How Should Romney Have Responded to Being Accused of a Felony?
A member of President Obama’s reelection team accused Mitt Romney of committing a felony in regards to his tenure at Bain Capital, which prompted Romney’s team to demand an apology ... a demand the president has refused. An Obama deputy campaign manager, Stephanie Cutter, said on CBS’s Face the Nation that the Romney team should “stop whining.” She added, “Instead of whining about what the Obama campaign is saying, why don’t you just put the facts out there and let people decide, rather than trying to hide them.”
Former governor and top Romney surrogate, John Sununu appeared on America Live today to weigh in on the growing attacks from the campaign trail. He told Megyn Kelly, “It’s amazing to me that this president would introduce the word felon into the discourse. This is a president who wallowed in Chicago in the murky soup of politics/felons, a region where the politicians quite often end up as felons in jail.”
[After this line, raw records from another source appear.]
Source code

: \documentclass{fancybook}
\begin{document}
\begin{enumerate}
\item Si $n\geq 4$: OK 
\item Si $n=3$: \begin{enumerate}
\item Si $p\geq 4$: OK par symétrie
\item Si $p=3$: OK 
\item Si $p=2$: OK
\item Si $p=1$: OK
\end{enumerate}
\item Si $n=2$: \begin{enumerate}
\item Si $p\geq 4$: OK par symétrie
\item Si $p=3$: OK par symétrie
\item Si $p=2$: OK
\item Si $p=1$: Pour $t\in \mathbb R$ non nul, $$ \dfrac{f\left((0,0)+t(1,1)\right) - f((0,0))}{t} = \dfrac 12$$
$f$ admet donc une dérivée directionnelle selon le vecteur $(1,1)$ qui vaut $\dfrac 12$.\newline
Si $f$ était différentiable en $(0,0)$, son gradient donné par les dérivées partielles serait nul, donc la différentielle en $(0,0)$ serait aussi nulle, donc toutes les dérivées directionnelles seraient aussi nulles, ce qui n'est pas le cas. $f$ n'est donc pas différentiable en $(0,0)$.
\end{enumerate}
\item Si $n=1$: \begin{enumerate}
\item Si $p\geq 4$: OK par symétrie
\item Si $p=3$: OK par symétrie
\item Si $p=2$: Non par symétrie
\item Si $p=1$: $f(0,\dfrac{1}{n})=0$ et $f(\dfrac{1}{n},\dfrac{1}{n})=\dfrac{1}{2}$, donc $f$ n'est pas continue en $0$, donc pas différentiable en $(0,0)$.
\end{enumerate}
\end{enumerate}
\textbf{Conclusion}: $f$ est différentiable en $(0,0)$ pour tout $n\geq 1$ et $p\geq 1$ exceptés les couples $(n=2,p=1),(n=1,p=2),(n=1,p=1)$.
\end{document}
Sununu continued his point, saying, “This is a president who cut a very snarky
real estate deal with Tony Rezko, who is now in prison for trying to extort some money on a political basis. Why would the president want to give people an opportunity to raise his wallowing with felons in the past by raising that question? … I think it’s going to come back and bite him.”
Kelly said that she’s heard from viewers that they are sick of the back-and-forth from both sides. Sununu jumped in and said, “With all due respect, and I appreciate you trying to be fair and balanced but it has been done to Governor Romney by the attacks that have been made by the Obama administration. We could be talking today about the 24 million unemployed and underemployed; they’re the ones that have problems.”
How should Romney have responded to the felon remark? Sununu said, “He doesn’t have to bring it up, it’s guys like me who are a little bit irrational that can bring it up, and I have.” He went on to say that between the conventions and Election Day, we’ll begin to see real engagement between the candidates, instead of the distractions being thrown around now.